A proporla è Wired Italia, edizione nostrana dell'omonima rivista californiana abbiccì dell'innovazione e dell'hi-tech, che ha lanciato il progetto “Internet for Peace”, presentato ieri al Piccolo Teatro Studio di Milano, all'interno delle manifestazioni di “Science For Peace Live”. Un'iniziativa a cui sarà dedicato il prossimo numero cartaceo di Wired - spiega la rivista sul proprio sito web - e che vedrà coinvolti numerosi supporter, con in
pole position la prima iraniana musulmana ad aver vinto il Premio Nobel per la Pace nel 2003, Shirin Ebadi, e dal Belpaese il professor Umberto Veronesi («se Internet vincesse sarebbe una vera rivoluzione globale») e
lo stilista Giorgio Armani, insieme ovviamente alle redazioni di Wired di Stati Uniti e Inghilterra.
«Internet - spiega Riccardo Luna, direttore di Wired Italia - è una grande community in cui uomini e donne di tutte le nazionalità e di qualsiasi religione riescono a comunicare e a diffondere una nuova cultura di condivisione della conoscenza: per questo il web è la prima arma di “costruzione” di massa, in grado - conclude - di abbattere l'odio e il conflitto per propagare la democrazia e la pace». Così in Iran la santa alleanza tra web e Twitter è riuscita ad aggirare i divieti del governo e della censura. Internet «arma di speranza globale» (a bella definizione è sempre di Luna, ndr)? «Nel 19933 - spiega Chris Anderson, direttore di Wired Usa - Murdoch affermò che la tv satellitare rappresentava una forza inequivocabile di democrazia perché dava ai popoli una prospettiva globale in qualunque parte del mondo: difatti il governo cinese gli ha sbarrato l'ingresso
nel paese. Internet - prosegue Anderson - è una spanna più sopra, è riuscito ad aver la meglio sui “media mogul” (media leader, ndr)permettendo a tutti di collegarsi direttamente. Certo non c'è partita fra un account su
Twitter e un fucile AK-47. Ma a lungo termine la tastiera è più potente della spada».
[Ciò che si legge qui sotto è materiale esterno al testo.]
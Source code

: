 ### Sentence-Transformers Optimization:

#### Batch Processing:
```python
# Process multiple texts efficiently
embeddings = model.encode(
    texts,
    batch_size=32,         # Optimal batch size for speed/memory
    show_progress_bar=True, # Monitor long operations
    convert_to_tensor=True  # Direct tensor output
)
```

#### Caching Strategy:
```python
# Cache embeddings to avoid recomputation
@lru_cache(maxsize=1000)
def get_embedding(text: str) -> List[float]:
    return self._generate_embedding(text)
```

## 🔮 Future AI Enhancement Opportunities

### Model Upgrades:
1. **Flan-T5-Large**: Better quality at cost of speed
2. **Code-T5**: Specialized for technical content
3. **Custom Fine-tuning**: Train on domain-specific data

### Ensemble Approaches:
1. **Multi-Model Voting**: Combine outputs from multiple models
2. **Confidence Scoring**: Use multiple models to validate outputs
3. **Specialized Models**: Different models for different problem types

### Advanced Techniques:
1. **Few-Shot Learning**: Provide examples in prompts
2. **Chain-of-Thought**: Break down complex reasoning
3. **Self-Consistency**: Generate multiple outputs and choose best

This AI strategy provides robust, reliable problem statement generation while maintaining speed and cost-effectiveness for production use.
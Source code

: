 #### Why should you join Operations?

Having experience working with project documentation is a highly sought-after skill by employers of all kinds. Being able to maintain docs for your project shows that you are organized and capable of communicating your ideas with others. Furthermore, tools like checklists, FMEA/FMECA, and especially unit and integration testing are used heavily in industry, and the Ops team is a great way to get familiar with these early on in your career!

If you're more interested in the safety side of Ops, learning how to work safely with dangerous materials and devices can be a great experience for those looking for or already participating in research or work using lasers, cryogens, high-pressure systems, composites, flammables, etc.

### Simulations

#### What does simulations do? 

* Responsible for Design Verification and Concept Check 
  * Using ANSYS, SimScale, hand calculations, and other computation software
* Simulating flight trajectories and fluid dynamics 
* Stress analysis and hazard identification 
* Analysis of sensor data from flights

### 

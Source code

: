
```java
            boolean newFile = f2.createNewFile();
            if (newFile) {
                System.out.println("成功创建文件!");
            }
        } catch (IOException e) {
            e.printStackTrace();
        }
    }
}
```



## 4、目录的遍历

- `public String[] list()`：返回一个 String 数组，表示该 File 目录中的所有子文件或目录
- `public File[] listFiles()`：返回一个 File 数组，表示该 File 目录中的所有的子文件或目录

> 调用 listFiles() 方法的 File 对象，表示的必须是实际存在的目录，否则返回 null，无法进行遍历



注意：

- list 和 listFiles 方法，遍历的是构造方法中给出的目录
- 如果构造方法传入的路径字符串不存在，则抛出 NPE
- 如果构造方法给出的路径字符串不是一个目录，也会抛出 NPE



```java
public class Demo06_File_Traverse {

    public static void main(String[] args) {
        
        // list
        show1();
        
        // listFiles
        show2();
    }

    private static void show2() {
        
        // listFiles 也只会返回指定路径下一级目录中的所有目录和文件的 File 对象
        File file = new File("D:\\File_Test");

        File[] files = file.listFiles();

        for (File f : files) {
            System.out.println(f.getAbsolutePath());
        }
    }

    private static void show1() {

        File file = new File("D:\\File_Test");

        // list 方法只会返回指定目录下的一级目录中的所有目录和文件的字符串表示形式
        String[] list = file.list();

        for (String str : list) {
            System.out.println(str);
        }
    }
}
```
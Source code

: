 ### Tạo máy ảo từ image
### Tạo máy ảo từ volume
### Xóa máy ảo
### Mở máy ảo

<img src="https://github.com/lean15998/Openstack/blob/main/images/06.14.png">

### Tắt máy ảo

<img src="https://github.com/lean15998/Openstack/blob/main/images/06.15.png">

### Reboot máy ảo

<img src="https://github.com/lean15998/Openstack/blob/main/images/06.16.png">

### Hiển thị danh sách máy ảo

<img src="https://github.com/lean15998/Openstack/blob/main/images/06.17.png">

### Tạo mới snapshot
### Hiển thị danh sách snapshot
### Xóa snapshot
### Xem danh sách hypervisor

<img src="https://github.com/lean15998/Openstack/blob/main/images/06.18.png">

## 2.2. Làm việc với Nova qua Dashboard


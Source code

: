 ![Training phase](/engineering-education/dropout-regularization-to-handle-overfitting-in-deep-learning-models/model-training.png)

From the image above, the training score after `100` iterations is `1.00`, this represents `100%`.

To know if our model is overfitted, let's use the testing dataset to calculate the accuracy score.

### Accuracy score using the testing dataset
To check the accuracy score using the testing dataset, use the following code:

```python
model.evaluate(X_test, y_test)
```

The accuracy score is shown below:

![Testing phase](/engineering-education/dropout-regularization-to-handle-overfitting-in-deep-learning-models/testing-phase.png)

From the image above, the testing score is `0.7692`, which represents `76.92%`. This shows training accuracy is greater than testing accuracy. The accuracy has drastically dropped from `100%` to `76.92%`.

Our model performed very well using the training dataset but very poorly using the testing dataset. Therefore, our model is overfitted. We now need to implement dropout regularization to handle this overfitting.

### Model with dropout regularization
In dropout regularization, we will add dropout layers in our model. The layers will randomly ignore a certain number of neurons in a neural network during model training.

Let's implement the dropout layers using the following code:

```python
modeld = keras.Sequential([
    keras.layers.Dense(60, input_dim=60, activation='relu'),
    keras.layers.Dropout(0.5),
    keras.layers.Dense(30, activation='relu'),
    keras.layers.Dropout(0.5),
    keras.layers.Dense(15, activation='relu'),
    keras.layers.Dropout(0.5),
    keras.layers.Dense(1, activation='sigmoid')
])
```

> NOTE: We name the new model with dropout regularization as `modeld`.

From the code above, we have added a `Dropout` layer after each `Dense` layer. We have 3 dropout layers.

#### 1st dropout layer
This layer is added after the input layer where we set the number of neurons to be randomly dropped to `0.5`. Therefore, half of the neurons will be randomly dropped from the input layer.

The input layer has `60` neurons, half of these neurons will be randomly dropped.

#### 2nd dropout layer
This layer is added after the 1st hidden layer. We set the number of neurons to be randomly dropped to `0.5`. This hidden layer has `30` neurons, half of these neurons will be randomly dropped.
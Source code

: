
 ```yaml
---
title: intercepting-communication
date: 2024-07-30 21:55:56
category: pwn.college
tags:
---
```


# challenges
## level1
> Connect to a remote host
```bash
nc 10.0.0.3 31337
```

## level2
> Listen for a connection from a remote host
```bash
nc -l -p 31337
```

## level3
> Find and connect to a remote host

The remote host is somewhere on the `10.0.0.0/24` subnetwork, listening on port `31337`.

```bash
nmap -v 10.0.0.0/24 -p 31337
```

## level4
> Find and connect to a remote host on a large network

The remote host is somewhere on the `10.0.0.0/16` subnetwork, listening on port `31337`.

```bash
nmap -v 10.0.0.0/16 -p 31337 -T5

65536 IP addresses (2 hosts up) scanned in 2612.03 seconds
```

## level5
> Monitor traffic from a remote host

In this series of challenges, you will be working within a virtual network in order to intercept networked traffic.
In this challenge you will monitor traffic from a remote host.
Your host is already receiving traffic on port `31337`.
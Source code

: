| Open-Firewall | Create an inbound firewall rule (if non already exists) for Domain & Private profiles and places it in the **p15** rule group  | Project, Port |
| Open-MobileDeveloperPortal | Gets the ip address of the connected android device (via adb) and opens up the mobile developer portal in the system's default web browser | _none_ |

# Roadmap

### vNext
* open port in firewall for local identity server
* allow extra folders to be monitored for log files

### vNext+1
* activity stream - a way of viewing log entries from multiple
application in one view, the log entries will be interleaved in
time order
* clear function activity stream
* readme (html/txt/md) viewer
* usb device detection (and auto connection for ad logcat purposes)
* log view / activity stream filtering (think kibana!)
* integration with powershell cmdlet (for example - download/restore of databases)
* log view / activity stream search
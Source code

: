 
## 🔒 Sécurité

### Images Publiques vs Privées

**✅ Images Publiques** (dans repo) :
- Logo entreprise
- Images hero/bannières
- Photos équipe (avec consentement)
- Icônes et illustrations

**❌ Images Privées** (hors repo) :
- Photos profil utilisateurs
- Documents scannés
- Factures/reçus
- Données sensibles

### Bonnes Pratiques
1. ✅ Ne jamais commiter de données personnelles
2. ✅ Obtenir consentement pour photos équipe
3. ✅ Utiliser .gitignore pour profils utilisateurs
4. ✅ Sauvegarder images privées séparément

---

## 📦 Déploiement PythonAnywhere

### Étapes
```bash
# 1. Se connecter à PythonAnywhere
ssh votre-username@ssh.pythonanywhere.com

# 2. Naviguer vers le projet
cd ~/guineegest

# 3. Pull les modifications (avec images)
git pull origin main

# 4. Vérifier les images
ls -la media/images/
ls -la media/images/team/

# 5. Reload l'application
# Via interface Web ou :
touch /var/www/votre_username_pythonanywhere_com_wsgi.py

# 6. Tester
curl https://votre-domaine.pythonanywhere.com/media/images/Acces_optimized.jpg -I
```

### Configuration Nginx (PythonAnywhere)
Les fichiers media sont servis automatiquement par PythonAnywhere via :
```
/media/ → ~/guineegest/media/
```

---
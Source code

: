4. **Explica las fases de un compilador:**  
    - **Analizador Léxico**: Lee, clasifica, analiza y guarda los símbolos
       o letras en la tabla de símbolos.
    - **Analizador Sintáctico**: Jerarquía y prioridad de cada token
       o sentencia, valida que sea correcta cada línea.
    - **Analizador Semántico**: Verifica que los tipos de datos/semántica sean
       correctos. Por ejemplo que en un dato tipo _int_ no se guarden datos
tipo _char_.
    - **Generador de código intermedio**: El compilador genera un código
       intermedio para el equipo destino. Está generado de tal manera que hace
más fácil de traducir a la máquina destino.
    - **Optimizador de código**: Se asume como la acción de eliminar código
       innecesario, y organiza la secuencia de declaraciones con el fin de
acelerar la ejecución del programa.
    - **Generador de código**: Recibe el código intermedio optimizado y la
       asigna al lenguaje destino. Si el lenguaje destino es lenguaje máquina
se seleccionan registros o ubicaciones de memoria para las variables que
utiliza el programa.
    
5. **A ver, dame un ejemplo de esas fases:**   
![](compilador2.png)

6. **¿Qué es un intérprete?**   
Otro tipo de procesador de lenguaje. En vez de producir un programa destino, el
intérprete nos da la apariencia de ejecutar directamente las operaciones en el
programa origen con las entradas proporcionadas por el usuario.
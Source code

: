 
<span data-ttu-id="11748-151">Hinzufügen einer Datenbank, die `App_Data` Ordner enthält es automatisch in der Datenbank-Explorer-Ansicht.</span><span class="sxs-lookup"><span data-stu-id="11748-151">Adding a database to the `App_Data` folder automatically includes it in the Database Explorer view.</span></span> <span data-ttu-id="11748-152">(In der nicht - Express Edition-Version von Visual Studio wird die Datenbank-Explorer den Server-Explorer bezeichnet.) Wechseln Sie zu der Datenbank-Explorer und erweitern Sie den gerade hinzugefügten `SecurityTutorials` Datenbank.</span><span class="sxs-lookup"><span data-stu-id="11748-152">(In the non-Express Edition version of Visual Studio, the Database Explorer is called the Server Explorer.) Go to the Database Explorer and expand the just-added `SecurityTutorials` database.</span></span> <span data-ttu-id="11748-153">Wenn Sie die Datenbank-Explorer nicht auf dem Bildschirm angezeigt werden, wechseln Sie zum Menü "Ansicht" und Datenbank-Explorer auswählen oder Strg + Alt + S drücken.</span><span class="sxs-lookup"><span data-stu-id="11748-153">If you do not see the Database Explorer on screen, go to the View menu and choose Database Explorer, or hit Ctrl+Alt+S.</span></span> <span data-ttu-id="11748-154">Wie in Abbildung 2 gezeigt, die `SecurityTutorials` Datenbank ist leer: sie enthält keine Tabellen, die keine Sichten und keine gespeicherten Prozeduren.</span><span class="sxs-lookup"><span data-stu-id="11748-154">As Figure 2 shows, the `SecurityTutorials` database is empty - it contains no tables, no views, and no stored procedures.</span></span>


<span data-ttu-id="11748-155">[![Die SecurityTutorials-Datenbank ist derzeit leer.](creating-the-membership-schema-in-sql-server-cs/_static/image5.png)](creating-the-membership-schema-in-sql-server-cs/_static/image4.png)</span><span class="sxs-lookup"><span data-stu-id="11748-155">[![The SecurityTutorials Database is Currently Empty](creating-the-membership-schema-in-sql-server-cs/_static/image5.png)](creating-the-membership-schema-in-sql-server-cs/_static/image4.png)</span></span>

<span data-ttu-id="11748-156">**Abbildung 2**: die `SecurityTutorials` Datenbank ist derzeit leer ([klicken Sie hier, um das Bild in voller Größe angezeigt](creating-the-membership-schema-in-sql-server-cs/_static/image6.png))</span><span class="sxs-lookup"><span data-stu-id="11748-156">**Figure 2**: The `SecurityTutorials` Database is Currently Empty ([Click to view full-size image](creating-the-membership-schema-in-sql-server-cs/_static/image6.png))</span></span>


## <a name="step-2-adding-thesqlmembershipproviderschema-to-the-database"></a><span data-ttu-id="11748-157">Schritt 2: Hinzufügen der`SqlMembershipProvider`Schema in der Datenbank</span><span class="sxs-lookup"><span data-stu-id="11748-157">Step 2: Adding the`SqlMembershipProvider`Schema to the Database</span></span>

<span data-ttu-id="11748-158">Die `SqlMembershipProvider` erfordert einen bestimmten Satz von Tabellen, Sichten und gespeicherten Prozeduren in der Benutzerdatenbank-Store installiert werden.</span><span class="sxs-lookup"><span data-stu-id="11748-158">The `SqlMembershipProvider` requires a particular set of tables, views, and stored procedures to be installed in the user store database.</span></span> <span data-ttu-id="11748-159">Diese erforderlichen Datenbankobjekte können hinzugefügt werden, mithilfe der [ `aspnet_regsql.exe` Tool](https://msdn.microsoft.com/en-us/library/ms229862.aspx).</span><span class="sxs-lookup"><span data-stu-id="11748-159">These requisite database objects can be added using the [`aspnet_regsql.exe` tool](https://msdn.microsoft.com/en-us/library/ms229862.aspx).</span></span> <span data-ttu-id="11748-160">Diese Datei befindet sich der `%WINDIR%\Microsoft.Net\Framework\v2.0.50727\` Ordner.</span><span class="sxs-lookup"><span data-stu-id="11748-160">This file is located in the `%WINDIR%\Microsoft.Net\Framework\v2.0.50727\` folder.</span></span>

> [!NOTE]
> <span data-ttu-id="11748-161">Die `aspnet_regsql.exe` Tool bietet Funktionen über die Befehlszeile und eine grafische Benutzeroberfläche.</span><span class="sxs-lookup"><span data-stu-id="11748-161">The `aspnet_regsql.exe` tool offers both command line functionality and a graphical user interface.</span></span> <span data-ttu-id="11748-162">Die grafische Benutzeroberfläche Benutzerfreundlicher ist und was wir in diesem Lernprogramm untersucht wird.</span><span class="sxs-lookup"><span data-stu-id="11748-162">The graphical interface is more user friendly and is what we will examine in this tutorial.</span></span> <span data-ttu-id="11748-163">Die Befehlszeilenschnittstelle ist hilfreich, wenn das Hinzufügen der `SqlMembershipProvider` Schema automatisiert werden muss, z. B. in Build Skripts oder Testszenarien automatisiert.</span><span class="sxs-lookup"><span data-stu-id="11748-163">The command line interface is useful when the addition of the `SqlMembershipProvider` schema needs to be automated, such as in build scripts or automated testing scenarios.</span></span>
“Internet for Peace” sulle pagine di Wired Italia partirà proprio dall'Iran e dalla rivolta di Teheran dopo le ultime elezioni presidenziali: alla prima firmataria del manifesto, la Ebadi, Wired Italia dedica la copertina. «Il web - dice David Rowan, direttore dell'edizione british della rivista - ha reso il mondo totalmente trasparente: ora le varie lobby devono fare i conti con Internet. È il momento che il Comitato Nobel riconosca l'impatto positivo della Rete nella vita di tutti i giorni». La raccolta di adesioni si effettua sul sito www.internetforpeace.org.